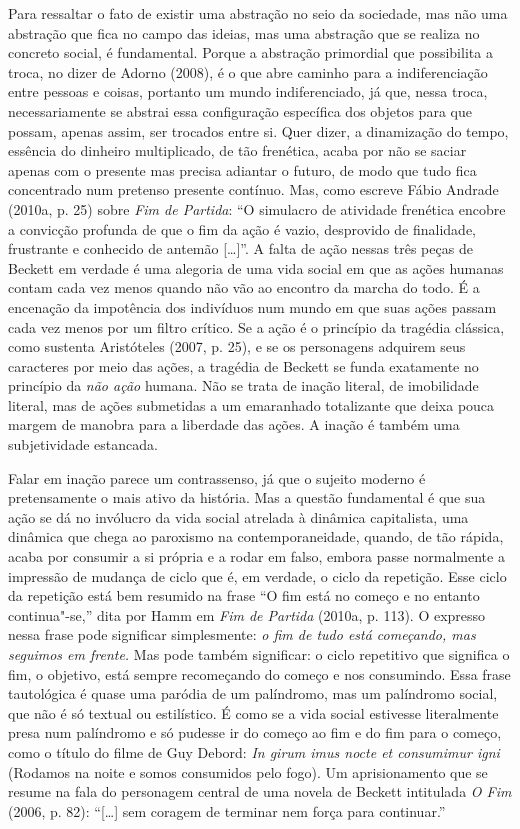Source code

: Para ressaltar o fato de existir uma abstração no seio da
sociedade, mas não uma abstração que fica no campo das ideias, mas uma
abstração que se realiza no concreto social, é fundamental. Porque a
abstração primordial que possibilita a troca, no dizer de Adorno (2008),
é o que abre caminho para a indiferenciação entre pessoas e coisas,
portanto um mundo indiferenciado, já que, nessa troca, necessariamente
se abstrai essa configuração específica dos objetos para que possam,
apenas assim, ser trocados entre si. Quer dizer, a dinamização do tempo,
essência do dinheiro multiplicado, de tão frenética, acaba por não se
saciar apenas com o presente mas precisa adiantar o futuro, de modo que
tudo fica concentrado num pretenso presente contínuo. Mas, como escreve
Fábio Andrade (2010a, p. 25) sobre \emph{Fim de Partida}: ``O simulacro
de atividade frenética encobre a convicção profunda de que o fim da ação
é vazio, desprovido de finalidade, frustrante e conhecido de antemão
[\ldots{}]''. A falta de ação nessas três peças de Beckett em verdade é
uma alegoria de uma vida social em que as ações humanas contam cada vez
menos quando não vão ao encontro da marcha do todo. É a encenação da
impotência dos indivíduos num mundo em que suas ações passam cada vez
menos por um filtro crítico. Se a ação é o princípio da tragédia
clássica, como sustenta Aristóteles (2007, p. 25), e se os personagens
adquirem seus caracteres por meio das ações, a tragédia de Beckett se
funda exatamente no princípio da \emph{não ação} humana. Não se trata de
inação literal, de imobilidade literal, mas de ações submetidas a um
emaranhado totalizante que deixa pouca margem de manobra para a
liberdade das ações. A inação é também uma subjetividade estancada.

Falar em inação parece um contrassenso, já que o sujeito moderno é
pretensamente o mais ativo da história. Mas a questão fundamental é que
sua ação se dá no invólucro da vida social atrelada à dinâmica
capitalista, uma dinâmica que chega ao paroxismo na contemporaneidade,
quando, de tão rápida, acaba por consumir a si própria e a rodar em
falso, embora passe normalmente a impressão de mudança de ciclo que é,
em verdade, o ciclo da repetição. Esse ciclo da repetição está bem
resumido na frase ``O fim está no começo e no entanto continua"-se,''
dita por Hamm em \emph{Fim de Partida} (2010a, p. 113). O
expresso nessa frase pode significar simplesmente: \emph{o fim de tudo
está começando, mas seguimos em frente.} Mas pode também significar: o
ciclo repetitivo que significa o fim, o objetivo, está sempre
recomeçando do começo e nos consumindo. Essa frase tautológica é quase
uma paródia de um palíndromo, mas um palíndromo social, que não é só
textual ou estilístico. É como se a vida social estivesse literalmente
presa num palíndromo e só pudesse ir do começo ao fim e do fim para o
começo, como o título do filme de Guy Debord:
\emph{In girum imus nocte et consumimur igni} (Rodamos na noite e somos
consumidos pelo fogo). Um aprisionamento que se resume na fala do
personagem central de uma novela de Beckett intitulada \emph{O Fim}
(2006, p. 82): ``[\ldots{}] sem coragem de terminar nem força para
continuar.''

+ + +

■ **What is needed**
Look through the records above for the word "ciclo" and state how many lines contain it, giving the number alone.

■ **Answer**
3